_Exercise inputs_
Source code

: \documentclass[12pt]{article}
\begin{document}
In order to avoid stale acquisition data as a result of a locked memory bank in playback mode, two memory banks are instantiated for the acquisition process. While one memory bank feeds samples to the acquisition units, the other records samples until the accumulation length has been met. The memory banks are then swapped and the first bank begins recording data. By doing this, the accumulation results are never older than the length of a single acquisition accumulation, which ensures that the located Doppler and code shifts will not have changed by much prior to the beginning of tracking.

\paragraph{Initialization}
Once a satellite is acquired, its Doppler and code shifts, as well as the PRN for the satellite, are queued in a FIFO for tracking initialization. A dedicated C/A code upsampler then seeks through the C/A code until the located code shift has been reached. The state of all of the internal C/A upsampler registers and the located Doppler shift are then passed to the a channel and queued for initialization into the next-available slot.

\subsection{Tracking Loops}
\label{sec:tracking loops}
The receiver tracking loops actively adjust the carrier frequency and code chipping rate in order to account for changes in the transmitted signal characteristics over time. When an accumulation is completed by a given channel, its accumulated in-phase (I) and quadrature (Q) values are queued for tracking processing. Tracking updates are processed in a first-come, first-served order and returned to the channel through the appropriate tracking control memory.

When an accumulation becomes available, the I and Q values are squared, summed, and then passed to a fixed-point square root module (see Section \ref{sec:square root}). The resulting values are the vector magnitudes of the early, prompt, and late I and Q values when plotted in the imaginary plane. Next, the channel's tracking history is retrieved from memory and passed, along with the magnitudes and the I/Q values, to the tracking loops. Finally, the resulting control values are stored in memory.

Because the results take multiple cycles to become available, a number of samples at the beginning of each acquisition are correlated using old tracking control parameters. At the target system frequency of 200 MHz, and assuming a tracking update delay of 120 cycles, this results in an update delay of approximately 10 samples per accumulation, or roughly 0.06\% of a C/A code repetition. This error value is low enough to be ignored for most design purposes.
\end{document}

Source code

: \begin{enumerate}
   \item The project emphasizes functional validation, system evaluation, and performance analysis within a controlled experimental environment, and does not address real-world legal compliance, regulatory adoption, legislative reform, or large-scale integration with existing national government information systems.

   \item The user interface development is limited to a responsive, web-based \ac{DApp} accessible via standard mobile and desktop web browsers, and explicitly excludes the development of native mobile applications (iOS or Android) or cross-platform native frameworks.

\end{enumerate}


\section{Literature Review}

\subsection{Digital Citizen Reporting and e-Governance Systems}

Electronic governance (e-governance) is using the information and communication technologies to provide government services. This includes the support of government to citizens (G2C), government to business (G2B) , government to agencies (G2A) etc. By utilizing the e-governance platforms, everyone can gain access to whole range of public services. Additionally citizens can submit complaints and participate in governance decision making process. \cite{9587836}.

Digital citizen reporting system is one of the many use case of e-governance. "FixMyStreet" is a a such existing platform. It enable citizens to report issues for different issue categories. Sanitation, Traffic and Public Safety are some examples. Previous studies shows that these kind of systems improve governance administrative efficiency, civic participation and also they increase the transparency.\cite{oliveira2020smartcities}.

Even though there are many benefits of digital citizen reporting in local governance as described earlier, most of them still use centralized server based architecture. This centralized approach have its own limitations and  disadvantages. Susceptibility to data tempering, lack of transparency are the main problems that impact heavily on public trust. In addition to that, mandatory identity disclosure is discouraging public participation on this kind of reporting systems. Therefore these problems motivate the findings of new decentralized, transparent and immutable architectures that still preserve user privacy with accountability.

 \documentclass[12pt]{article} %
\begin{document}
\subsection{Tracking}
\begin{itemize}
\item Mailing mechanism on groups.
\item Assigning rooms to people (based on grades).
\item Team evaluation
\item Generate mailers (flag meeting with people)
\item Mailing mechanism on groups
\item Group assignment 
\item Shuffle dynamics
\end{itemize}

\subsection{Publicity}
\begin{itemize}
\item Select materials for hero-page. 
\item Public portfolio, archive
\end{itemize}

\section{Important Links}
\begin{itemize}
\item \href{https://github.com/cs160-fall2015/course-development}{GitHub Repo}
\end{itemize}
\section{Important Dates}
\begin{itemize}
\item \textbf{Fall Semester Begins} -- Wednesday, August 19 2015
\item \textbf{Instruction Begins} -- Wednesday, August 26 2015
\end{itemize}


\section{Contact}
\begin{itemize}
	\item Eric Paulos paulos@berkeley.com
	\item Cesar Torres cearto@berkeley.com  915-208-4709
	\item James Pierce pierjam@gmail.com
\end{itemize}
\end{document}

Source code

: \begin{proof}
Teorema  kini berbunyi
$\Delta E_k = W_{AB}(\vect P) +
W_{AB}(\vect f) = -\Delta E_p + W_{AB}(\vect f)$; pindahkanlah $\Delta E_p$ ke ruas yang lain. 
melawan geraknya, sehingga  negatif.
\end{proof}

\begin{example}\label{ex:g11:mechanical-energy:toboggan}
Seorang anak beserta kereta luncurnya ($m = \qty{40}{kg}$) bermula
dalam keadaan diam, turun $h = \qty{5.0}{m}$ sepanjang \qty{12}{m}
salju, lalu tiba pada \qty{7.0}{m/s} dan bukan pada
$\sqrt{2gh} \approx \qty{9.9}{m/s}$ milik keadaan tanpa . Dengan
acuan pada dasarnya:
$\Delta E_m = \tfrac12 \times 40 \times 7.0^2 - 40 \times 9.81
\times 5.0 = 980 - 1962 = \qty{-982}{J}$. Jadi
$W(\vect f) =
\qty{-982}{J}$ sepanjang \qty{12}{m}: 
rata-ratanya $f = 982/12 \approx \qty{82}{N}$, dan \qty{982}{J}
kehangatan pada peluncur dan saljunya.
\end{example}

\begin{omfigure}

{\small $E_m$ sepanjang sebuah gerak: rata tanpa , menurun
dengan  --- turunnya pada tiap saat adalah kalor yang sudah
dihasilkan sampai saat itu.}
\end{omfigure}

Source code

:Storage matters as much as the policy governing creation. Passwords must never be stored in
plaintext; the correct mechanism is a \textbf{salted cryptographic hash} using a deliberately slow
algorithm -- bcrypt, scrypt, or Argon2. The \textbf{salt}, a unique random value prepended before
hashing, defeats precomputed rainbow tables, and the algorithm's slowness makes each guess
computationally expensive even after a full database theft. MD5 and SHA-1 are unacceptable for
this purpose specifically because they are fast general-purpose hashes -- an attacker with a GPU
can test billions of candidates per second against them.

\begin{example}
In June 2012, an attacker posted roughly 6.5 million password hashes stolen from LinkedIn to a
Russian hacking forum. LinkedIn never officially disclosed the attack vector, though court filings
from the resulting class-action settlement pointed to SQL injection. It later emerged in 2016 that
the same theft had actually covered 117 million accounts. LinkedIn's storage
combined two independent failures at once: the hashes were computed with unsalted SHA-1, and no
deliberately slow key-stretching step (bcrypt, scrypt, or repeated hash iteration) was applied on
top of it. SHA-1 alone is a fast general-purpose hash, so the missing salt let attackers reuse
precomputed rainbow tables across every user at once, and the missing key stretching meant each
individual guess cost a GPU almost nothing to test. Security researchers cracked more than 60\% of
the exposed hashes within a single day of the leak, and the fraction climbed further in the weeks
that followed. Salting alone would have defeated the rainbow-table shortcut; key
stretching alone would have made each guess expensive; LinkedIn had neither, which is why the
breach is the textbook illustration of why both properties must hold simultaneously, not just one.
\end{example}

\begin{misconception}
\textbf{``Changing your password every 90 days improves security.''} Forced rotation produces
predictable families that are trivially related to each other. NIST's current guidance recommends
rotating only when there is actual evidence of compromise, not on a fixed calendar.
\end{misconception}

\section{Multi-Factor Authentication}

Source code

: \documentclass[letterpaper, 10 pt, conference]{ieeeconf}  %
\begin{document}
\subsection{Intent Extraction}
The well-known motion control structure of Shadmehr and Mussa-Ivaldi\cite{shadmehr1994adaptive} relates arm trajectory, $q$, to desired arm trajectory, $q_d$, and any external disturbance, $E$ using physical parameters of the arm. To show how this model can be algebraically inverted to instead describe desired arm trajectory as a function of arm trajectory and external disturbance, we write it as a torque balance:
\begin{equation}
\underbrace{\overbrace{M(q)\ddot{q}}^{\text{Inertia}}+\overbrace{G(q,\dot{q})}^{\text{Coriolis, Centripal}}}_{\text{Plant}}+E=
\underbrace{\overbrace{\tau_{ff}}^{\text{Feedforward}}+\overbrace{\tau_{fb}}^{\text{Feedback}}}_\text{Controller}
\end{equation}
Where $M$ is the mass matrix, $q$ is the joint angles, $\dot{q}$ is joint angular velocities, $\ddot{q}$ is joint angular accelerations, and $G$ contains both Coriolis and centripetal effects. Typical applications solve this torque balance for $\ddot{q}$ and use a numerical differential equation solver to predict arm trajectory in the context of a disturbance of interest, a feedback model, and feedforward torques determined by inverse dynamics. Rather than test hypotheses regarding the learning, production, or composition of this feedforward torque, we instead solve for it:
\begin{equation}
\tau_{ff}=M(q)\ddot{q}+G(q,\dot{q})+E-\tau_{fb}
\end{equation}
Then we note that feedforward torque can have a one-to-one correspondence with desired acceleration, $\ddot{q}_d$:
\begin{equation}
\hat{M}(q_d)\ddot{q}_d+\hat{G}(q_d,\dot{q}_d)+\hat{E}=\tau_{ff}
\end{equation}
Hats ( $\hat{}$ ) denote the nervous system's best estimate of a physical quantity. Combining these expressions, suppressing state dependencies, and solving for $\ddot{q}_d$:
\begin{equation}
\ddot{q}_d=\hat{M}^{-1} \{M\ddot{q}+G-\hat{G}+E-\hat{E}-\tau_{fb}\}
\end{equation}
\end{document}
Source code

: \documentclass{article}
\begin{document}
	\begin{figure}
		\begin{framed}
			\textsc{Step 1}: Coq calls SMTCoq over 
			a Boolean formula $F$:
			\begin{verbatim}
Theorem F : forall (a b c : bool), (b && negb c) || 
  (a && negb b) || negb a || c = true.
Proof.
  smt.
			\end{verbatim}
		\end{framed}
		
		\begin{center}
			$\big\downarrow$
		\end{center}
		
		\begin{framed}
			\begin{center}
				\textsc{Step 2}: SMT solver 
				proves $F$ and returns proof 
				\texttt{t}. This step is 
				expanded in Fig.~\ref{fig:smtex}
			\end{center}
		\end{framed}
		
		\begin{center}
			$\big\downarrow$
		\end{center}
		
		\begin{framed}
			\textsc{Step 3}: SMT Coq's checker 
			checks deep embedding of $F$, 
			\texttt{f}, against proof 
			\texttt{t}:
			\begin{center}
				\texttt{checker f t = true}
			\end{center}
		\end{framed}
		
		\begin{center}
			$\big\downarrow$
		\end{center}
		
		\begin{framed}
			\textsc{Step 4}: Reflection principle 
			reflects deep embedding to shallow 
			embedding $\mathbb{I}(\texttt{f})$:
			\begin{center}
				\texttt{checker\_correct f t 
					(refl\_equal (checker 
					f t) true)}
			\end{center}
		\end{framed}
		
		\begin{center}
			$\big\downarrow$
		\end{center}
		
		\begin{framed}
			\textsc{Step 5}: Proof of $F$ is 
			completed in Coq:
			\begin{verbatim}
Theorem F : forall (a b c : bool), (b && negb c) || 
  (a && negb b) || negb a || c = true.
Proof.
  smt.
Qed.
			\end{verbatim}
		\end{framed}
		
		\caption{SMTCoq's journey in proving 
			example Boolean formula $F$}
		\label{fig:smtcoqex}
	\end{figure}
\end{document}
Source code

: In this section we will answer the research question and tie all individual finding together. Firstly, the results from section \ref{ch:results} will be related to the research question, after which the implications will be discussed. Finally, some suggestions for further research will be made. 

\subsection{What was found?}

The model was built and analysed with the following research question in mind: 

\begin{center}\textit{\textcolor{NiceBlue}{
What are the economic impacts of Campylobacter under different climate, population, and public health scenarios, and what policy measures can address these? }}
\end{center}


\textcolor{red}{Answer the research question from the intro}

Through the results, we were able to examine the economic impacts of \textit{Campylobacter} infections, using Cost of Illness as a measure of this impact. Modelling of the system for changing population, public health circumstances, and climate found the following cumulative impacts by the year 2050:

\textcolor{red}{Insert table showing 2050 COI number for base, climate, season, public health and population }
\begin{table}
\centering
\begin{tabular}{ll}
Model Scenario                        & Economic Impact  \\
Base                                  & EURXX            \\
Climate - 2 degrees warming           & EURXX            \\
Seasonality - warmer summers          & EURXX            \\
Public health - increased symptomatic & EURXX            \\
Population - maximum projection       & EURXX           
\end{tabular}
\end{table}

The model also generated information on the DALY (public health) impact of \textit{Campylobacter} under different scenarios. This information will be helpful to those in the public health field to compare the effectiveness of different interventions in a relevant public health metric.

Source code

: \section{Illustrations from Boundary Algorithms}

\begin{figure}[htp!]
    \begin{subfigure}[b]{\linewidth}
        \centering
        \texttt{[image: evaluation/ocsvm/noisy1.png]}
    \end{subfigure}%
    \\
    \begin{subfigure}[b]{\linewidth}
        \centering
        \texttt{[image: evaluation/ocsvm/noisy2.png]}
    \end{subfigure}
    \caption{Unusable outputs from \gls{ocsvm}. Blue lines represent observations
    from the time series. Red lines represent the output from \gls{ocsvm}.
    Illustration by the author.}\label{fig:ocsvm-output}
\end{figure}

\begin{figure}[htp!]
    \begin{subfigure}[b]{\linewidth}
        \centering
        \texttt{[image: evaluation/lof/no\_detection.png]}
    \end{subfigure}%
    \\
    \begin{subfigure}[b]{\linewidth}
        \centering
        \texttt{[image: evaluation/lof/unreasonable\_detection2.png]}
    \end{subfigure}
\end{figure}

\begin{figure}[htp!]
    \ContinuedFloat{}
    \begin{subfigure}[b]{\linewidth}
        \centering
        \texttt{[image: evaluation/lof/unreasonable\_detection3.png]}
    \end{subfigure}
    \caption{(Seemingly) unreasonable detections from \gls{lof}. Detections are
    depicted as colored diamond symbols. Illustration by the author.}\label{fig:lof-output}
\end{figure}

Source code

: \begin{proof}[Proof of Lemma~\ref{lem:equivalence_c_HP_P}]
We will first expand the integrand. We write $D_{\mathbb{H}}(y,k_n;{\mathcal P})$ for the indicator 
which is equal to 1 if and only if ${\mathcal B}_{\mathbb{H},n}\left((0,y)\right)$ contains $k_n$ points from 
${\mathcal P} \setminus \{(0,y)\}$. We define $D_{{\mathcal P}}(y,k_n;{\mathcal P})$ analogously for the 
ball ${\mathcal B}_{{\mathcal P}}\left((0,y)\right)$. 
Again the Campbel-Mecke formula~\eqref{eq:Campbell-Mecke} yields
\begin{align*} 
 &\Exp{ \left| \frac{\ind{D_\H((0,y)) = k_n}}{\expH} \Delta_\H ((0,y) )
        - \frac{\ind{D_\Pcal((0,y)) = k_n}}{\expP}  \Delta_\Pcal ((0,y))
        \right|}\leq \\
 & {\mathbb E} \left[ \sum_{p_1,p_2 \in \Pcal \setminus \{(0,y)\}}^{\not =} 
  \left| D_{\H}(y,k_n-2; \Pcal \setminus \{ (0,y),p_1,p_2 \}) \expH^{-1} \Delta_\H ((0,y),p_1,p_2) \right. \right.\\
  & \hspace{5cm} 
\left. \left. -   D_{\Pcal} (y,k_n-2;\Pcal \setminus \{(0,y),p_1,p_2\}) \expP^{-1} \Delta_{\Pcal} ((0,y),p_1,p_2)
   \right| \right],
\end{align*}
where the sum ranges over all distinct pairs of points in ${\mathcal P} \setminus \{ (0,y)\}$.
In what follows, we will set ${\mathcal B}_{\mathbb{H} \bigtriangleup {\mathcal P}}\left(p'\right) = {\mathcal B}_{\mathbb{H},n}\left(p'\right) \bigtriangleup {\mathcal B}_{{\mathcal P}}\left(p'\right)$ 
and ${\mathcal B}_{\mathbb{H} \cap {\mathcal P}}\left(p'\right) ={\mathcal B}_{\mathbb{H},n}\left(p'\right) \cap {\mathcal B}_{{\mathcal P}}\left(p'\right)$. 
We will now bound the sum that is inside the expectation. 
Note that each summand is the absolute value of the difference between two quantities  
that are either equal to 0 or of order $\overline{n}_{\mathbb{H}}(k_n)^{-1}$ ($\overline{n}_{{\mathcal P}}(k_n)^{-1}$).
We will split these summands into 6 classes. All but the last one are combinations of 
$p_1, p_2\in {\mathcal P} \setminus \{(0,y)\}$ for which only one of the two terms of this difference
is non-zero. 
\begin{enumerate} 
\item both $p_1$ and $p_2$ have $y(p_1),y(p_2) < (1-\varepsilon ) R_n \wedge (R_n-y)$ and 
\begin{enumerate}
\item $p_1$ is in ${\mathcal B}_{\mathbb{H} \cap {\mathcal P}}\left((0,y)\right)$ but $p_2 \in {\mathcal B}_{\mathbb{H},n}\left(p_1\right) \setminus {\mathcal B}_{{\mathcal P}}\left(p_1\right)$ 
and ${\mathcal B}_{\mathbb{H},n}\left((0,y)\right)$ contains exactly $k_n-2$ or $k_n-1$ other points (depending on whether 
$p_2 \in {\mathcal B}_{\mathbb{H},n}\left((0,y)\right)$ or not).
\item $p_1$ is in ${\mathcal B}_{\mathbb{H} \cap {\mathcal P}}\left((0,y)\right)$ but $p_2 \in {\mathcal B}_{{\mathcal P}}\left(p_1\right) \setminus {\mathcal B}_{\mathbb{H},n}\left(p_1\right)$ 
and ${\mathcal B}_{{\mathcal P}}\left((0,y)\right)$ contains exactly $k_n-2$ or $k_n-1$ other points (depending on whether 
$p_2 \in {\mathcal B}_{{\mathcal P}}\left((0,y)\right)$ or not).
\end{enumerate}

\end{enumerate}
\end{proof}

_Work order_
Return from the data every line that holds "after".

_Solution to the exercise_
computationally expensive even after a full database theft. MD5 and SHA-1 are unacceptable for
: In this section we will answer the research question and tie all individual finding together. Firstly, the results from section \ref{ch:results} will be related to the research question, after which the implications will be discussed. Finally, some suggestions for further research will be made. 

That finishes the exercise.